- Exercise prompt
Please report every line in the entries that contains the string "static".

== Segment start ==

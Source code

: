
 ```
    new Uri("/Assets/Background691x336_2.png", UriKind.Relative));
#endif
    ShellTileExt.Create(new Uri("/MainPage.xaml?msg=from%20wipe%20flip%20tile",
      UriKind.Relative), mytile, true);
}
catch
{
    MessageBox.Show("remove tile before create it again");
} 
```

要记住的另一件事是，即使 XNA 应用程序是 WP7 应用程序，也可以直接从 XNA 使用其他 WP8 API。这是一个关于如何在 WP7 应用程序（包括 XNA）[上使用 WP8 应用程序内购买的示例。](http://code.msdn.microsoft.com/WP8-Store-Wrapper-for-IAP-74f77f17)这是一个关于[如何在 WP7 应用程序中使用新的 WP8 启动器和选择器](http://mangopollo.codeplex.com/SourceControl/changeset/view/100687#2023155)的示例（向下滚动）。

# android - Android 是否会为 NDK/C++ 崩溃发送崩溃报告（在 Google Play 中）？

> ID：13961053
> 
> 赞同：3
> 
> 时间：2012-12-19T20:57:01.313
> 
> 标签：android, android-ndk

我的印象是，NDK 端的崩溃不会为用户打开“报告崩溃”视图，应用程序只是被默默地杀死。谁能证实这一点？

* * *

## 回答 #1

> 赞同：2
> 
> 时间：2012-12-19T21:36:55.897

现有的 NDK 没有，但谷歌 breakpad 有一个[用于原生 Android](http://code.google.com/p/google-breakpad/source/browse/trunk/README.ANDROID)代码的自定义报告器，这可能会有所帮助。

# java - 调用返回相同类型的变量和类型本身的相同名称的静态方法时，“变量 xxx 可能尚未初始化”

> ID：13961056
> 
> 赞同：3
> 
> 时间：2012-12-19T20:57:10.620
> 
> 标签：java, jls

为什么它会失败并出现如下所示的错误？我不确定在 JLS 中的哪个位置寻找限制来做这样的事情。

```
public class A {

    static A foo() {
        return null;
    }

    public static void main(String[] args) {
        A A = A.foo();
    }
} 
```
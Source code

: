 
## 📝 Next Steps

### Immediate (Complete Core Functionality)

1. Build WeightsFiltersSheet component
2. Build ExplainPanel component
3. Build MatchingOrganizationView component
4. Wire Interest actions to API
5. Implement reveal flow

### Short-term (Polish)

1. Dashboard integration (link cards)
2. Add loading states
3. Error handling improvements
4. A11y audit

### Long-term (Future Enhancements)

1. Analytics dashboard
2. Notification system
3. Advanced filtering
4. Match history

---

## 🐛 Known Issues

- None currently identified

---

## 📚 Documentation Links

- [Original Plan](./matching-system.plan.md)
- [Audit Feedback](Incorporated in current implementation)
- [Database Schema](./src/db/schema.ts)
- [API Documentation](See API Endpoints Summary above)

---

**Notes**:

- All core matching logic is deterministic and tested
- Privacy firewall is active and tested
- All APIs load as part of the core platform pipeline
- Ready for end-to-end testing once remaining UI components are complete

== Segment end ==

- Output
    static A foo() {
    public static void main(String[] args) {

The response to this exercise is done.